Information given below:

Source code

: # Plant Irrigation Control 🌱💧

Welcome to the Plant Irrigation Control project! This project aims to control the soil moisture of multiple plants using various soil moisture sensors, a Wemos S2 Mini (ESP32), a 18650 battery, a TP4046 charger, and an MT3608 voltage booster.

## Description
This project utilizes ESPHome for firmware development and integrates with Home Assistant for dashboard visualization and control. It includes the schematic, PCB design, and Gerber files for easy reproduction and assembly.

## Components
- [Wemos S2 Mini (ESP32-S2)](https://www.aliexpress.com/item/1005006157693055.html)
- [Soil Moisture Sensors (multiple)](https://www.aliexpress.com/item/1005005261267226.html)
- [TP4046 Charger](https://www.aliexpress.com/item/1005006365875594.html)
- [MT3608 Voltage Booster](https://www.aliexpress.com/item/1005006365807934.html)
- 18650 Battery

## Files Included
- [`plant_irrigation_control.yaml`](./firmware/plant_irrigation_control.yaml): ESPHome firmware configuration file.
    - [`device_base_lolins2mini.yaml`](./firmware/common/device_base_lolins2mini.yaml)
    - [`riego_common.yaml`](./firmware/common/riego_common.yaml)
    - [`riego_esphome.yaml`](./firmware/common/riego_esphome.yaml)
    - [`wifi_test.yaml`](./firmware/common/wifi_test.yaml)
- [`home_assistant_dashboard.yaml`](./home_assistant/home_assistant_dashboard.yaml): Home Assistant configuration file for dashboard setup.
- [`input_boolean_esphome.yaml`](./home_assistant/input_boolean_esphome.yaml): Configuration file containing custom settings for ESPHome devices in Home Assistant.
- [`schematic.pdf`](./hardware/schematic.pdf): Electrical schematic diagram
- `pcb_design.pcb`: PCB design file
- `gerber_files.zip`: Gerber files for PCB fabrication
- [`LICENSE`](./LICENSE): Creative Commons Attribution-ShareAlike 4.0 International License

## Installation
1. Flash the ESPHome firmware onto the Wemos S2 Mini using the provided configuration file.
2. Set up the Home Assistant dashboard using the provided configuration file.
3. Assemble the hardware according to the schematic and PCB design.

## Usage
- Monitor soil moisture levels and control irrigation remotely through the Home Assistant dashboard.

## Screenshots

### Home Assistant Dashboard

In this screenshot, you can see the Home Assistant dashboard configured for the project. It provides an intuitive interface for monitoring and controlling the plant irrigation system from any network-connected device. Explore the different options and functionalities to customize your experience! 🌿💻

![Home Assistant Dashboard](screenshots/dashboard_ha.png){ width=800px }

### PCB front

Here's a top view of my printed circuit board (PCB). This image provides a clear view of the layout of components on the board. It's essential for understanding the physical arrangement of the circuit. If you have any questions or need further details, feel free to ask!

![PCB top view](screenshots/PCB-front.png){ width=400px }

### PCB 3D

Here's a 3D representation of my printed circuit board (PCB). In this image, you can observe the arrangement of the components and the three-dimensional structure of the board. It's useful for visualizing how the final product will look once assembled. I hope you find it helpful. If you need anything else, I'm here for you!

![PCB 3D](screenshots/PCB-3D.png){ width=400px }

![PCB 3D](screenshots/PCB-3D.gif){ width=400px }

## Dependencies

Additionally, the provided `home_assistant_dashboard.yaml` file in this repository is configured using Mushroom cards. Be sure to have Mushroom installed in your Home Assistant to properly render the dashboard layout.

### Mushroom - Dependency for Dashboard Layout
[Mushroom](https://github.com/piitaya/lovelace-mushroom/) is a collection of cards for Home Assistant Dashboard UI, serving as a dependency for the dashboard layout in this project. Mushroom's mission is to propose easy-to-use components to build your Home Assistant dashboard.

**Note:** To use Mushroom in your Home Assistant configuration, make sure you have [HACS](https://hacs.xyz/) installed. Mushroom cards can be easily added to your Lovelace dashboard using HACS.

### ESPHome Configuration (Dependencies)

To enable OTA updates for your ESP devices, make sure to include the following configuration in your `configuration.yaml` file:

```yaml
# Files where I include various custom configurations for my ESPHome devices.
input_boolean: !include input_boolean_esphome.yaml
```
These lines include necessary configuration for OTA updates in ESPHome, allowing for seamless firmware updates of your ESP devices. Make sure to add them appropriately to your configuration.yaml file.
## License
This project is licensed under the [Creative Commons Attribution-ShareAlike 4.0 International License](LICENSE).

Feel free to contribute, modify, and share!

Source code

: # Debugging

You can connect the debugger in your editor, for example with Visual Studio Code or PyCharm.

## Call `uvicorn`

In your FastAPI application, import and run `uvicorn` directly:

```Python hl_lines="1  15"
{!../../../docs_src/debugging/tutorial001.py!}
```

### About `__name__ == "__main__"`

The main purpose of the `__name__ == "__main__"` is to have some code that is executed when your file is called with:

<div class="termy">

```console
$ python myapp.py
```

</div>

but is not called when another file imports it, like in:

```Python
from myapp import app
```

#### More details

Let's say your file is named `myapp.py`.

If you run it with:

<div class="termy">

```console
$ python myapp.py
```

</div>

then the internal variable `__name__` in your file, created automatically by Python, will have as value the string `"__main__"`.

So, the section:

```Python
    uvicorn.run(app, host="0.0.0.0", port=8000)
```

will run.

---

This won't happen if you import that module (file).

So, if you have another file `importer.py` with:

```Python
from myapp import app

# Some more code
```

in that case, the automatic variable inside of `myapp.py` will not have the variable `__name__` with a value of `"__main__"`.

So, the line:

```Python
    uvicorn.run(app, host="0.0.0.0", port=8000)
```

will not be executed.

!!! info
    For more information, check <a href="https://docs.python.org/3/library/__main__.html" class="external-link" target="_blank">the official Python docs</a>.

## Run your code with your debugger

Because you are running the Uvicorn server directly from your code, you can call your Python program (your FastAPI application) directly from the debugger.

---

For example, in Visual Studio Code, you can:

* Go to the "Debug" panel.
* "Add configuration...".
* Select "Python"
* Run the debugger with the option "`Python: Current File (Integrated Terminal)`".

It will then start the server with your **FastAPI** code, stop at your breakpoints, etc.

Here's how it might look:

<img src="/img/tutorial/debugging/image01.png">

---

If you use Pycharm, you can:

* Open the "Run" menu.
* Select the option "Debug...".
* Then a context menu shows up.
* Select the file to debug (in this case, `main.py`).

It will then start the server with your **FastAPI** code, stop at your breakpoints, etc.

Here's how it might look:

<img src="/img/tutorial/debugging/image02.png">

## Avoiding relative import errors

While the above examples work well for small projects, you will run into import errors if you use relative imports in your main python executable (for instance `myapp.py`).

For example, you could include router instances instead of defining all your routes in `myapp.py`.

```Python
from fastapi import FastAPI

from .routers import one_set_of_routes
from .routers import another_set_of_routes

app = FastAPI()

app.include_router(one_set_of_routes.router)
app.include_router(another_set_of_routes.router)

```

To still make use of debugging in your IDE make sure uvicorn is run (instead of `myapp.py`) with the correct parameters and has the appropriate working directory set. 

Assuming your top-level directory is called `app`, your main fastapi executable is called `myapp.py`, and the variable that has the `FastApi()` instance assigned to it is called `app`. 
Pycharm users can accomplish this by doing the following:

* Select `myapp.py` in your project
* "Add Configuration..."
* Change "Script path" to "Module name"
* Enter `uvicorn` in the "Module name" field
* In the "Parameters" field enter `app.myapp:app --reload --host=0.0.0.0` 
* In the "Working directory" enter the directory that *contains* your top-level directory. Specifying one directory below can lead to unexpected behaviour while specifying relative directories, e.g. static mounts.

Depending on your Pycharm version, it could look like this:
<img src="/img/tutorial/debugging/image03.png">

End of Information given.

> _What you need to do_: Return all the lines shown above, word for word.

> _Answer for the task_:
Source code

: # Plant Irrigation Control 🌱💧

Welcome to the Plant Irrigation Control project! This project aims to control the soil moisture of multiple plants using various soil moisture sensors, a Wemos S2 Mini (ESP32), a 18650 battery, a TP4046 charger, and an MT3608 voltage booster.

## Description
This project utilizes ESPHome for firmware development and integrates with Home Assistant for dashboard visualization and control. It includes the schematic, PCB design, and Gerber files for easy reproduction and assembly.

## Components
- [Wemos S2 Mini (ESP32-S2)](https://www.aliexpress.com/item/1005006157693055.html)
- [Soil Moisture Sensors (multiple)](https://www.aliexpress.com/item/1005005261267226.html)
- [TP4046 Charger](https://www.aliexpress.com/item/1005006365875594.html)
- [MT3608 Voltage Booster](https://www.aliexpress.com/item/1005006365807934.html)
- 18650 Battery

## Files Included
- [`plant_irrigation_control.yaml`](./firmware/plant_irrigation_control.yaml): ESPHome firmware configuration file.
    - [`device_base_lolins2mini.yaml`](./firmware/common/device_base_lolins2mini.yaml)
    - [`riego_common.yaml`](./firmware/common/riego_common.yaml)
    - [`riego_esphome.yaml`](./firmware/common/riego_esphome.yaml)
    - [`wifi_test.yaml`](./firmware/common/wifi_test.yaml)
- [`home_assistant_dashboard.yaml`](./home_assistant/home_assistant_dashboard.yaml): Home Assistant configuration file for dashboard setup.
- [`input_boolean_esphome.yaml`](./home_assistant/input_boolean_esphome.yaml): Configuration file containing custom settings for ESPHome devices in Home Assistant.
- [`schematic.pdf`](./hardware/schematic.pdf): Electrical schematic diagram
- `pcb_design.pcb`: PCB design file
- `gerber_files.zip`: Gerber files for PCB fabrication
- [`LICENSE`](./LICENSE): Creative Commons Attribution-ShareAlike 4.0 International License

## Installation
1. Flash the ESPHome firmware onto the Wemos S2 Mini using the provided configuration file.
2. Set up the Home Assistant dashboard using the provided configuration file.
3. Assemble the hardware according to the schematic and PCB design.

## Usage
- Monitor soil moisture levels and control irrigation remotely through the Home Assistant dashboard.

## Screenshots

### Home Assistant Dashboard

In this screenshot, you can see the Home Assistant dashboard configured for the project. It provides an intuitive interface for monitoring and controlling the plant irrigation system from any network-connected device. Explore the different options and functionalities to customize your experience! 🌿💻

![Home Assistant Dashboard](screenshots/dashboard_ha.png){ width=800px }

### PCB front

Here's a top view of my printed circuit board (PCB). This image provides a clear view of the layout of components on the board. It's essential for understanding the physical arrangement of the circuit. If you have any questions or need further details, feel free to ask!

![PCB top view](screenshots/PCB-front.png){ width=400px }

### PCB 3D

Here's a 3D representation of my printed circuit board (PCB). In this image, you can observe the arrangement of the components and the three-dimensional structure of the board. It's useful for visualizing how the final product will look once assembled. I hope you find it helpful. If you need anything else, I'm here for you!

![PCB 3D](screenshots/PCB-3D.png){ width=400px }

![PCB 3D](screenshots/PCB-3D.gif){ width=400px }

## Dependencies

Additionally, the provided `home_assistant_dashboard.yaml` file in this repository is configured using Mushroom cards. Be sure to have Mushroom installed in your Home Assistant to properly render the dashboard layout.

### Mushroom - Dependency for Dashboard Layout
[Mushroom](https://github.com/piitaya/lovelace-mushroom/) is a collection of cards for Home Assistant Dashboard UI, serving as a dependency for the dashboard layout in this project. Mushroom's mission is to propose easy-to-use components to build your Home Assistant dashboard.

**Note:** To use Mushroom in your Home Assistant configuration, make sure you have [HACS](https://hacs.xyz/) installed. Mushroom cards can be easily added to your Lovelace dashboard using HACS.

### ESPHome Configuration (Dependencies)

To enable OTA updates for your ESP devices, make sure to include the following configuration in your `configuration.yaml` file:

```yaml
# Files where I include various custom configurations for my ESPHome devices.
input_boolean: !include input_boolean_esphome.yaml
```
These lines include necessary configuration for OTA updates in ESPHome, allowing for seamless firmware updates of your ESP devices. Make sure to add them appropriately to your configuration.yaml file.
## License
This project is licensed under the [Creative Commons Attribution-ShareAlike 4.0 International License](LICENSE).

Feel free to contribute, modify, and share!

Source code

: # Debugging

You can connect the debugger in your editor, for example with Visual Studio Code or PyCharm.

## Call `uvicorn`

In your FastAPI application, import and run `uvicorn` directly:

```Python hl_lines="1  15"
{!../../../docs_src/debugging/tutorial001.py!}
```

### About `__name__ == "__main__"`

The main purpose of the `__name__ == "__main__"` is to have some code that is executed when your file is called with:

<div class="termy">

```console
$ python myapp.py
```

</div>

but is not called when another file imports it, like in:

```Python
from myapp import app
```

#### More details

Let's say your file is named `myapp.py`.

If you run it with:

<div class="termy">

```console
$ python myapp.py
```

</div>

then the internal variable `__name__` in your file, created automatically by Python, will have as value the string `"__main__"`.

So, the section:

```Python
    uvicorn.run(app, host="0.0.0.0", port=8000)
```

will run.

---

This won't happen if you import that module (file).

So, if you have another file `importer.py` with:

```Python
from myapp import app

# Some more code
```

in that case, the automatic variable inside of `myapp.py` will not have the variable `__name__` with a value of `"__main__"`.

So, the line:

```Python
    uvicorn.run(app, host="0.0.0.0", port=8000)
```

will not be executed.

!!! info
    For more information, check <a href="https://docs.python.org/3/library/__main__.html" class="external-link" target="_blank">the official Python docs</a>.

## Run your code with your debugger

Because you are running the Uvicorn server directly from your code, you can call your Python program (your FastAPI application) directly from the debugger.

---

For example, in Visual Studio Code, you can:

* Go to the "Debug" panel.
* "Add configuration...".
* Select "Python"
* Run the debugger with the option "`Python: Current File (Integrated Terminal)`".

It will then start the server with your **FastAPI** code, stop at your breakpoints, etc.

Here's how it might look:

<img src="/img/tutorial/debugging/image01.png">

---

If you use Pycharm, you can:

* Open the "Run" menu.
* Select the option "Debug...".
* Then a context menu shows up.
* Select the file to debug (in this case, `main.py`).

It will then start the server with your **FastAPI** code, stop at your breakpoints, etc.

Here's how it might look:

<img src="/img/tutorial/debugging/image02.png">

## Avoiding relative import errors

While the above examples work well for small projects, you will run into import errors if you use relative imports in your main python executable (for instance `myapp.py`).

For example, you could include router instances instead of defining all your routes in `myapp.py`.

```Python
from fastapi import FastAPI

from .routers import one_set_of_routes
from .routers import another_set_of_routes

app = FastAPI()

app.include_router(one_set_of_routes.router)
app.include_router(another_set_of_routes.router)

```

To still make use of debugging in your IDE make sure uvicorn is run (instead of `myapp.py`) with the correct parameters and has the appropriate working directory set. 

Assuming your top-level directory is called `app`, your main fastapi executable is called `myapp.py`, and the variable that has the `FastApi()` instance assigned to it is called `app`. 
Pycharm users can accomplish this by doing the following:

* Select `myapp.py` in your project
* "Add Configuration..."
* Change "Script path" to "Module name"
* Enter `uvicorn` in the "Module name" field
* In the "Parameters" field enter `app.myapp:app --reload --host=0.0.0.0` 
* In the "Working directory" enter the directory that *contains* your top-level directory. Specifying one directory below can lead to unexpected behaviour while specifying relative directories, e.g. static mounts.

Depending on your Pycharm version, it could look like this:
<img src="/img/tutorial/debugging/image03.png">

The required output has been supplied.